Yes, syslog-ng, sysklogd, and rsyslog don't have what journald does. They don't corrupt the logs forcing the init system to slow to a damn crawl to rescan and try to fix the logs which is impossible, because the author is too narrowminded to fix it. People like you were specifically warned about binary logging and the potential for data corruption, but no, you just don't listen.
And yes software is changing, and not always for the better. That has unfortunately been proven by systemd because it isn't offering anything better. All it does is try to take everything done right, clump it together, get some of it wrong, and claim it is better.
That's the problem, as I've already stated in post #904. Just repeating things heard or read is what we expect from a parrot. We'd prefer highlights coming from you own experience.
Experience is useful, but it is also original research; i.e. it might be total crap.
I agree with it in principle, though. It's good to qualify what you're saying, if not you're just making assertions.
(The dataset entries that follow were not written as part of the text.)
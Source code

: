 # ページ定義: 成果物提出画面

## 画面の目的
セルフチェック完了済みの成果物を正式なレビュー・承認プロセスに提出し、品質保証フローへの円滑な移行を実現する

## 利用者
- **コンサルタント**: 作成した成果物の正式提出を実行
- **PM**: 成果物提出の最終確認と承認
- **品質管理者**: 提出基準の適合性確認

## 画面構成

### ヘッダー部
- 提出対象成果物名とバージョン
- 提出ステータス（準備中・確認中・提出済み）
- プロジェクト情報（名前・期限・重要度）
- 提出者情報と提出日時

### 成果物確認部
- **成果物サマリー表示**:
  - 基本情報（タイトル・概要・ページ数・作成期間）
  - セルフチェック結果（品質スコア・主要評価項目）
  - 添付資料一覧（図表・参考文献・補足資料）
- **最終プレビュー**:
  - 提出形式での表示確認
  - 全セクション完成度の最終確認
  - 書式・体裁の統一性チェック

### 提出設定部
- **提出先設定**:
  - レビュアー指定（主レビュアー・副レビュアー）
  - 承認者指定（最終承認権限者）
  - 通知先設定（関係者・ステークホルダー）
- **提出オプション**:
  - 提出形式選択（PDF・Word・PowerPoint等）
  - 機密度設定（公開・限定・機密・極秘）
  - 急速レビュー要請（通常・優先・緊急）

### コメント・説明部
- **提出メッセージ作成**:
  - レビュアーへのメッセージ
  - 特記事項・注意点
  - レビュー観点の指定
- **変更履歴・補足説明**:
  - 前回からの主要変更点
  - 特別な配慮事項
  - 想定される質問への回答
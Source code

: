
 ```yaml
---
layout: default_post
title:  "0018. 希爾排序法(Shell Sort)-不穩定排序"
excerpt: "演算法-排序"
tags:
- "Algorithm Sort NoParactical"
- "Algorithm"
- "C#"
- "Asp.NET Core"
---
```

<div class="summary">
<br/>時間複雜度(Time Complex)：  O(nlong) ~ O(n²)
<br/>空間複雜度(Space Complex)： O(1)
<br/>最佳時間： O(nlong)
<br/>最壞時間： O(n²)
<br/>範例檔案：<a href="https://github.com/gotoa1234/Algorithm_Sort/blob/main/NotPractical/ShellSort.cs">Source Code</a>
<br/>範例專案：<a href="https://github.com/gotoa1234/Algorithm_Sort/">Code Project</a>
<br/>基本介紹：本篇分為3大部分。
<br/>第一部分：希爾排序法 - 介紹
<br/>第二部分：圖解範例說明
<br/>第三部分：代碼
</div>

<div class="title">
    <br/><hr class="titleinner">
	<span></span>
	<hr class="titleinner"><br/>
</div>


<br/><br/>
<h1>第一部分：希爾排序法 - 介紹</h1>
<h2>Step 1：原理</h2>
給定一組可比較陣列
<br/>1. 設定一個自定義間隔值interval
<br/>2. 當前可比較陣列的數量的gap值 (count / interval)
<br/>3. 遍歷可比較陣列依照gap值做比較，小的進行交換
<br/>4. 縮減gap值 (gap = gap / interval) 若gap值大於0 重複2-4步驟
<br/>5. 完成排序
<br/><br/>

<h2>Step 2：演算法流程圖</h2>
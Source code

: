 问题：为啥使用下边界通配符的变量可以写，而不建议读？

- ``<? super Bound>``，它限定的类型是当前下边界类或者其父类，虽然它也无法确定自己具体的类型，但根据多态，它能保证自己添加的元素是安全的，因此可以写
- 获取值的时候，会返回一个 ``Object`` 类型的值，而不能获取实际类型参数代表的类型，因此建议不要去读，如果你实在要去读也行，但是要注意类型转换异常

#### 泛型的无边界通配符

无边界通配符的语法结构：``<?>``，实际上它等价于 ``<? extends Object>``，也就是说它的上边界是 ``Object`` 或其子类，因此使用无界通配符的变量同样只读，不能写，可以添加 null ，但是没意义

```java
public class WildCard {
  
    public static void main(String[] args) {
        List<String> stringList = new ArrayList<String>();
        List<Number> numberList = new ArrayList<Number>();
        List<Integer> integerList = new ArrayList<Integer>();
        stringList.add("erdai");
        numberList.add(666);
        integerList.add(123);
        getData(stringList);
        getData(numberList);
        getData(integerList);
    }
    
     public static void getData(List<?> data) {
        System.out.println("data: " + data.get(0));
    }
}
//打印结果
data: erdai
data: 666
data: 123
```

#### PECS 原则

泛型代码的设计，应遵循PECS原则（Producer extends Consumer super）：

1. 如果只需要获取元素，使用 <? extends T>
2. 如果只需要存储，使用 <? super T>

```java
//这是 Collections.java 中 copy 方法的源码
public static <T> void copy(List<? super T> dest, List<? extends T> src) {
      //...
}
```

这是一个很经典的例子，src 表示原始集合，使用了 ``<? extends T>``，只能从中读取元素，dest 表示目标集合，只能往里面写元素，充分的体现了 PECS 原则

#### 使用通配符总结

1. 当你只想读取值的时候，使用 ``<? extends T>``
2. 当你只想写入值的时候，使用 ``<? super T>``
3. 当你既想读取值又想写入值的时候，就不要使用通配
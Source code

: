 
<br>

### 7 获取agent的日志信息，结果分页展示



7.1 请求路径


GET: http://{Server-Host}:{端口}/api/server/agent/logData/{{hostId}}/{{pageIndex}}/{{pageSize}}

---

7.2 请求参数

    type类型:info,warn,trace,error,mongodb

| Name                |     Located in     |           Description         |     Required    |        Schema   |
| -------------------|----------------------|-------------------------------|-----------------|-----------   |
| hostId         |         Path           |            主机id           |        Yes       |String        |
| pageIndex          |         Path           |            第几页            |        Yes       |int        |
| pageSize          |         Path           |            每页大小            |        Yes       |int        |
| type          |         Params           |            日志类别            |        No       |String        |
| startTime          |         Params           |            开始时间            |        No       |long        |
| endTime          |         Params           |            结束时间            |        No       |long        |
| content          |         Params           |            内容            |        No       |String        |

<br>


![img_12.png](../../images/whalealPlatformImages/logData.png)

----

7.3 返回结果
As regards to readability, this isn't Twitter or Facebook; there's no reason people shouldn't be happy to elaborate and reference what they mean; many do.
I'm done talking to this wall. I'll just wait until Pat decides on what's best.
I hope there is a mass exodus - maybe we'll see fewer garbage posts in this forum (including this one).
I hope there is a mass exodus, especially of the pro-systemd crowd who do nothing but complain about paltry topics with no factual foundation. One point was all you could manage? And a weak point at that. Plus, you do know you can do do sockets can be created using traditional init systems at service launch. There's no evidence creating them at service launch is even any better than creating them at boot. All this evidence places systemd and it's hype dead center in being nothing but a strawman. Systemd assumes you're ignorant. It assumes that to be successful sysvinit, the existing GNU system, and every known has to have a flaw whether factual or opinionated. And in the end offers no factual betterment of the system while producing it's own set of flaws which are heavily downplayed.
And what will you do if Patrick doesn't pick systemd and sticks to his implementation of bsd-stylized sysvinit?
Yes, syslog-ng, sysklogd, and rsyslog don't have what journald does. They don't corrupt the logs forcing the init system to slow to a damn crawl to rescan and try to fix the logs which is impossible, because the author is too narrowminded to fix it. People like you were specifically warned about binary logging and the potential for data corruption, but no, you just don't listen.
Just to elaborate on this: journald is not simply corrupting the logs for no reason. What you speak about is the behavior of journald when a corruption appears (and using rsyslog, syslog-ng, ... can not prevent corruption). It does not at all trying to fix anything in the logs. When the corruption is detected the current log-file is closed and a new one created, so that no further corruption in that file can happen. The only thing that journald is trying to fix when detecting a corrupt log is the output of the journalctl command (and this can be deactivated), but never the log itself.
If you want to complain about it at least get it right.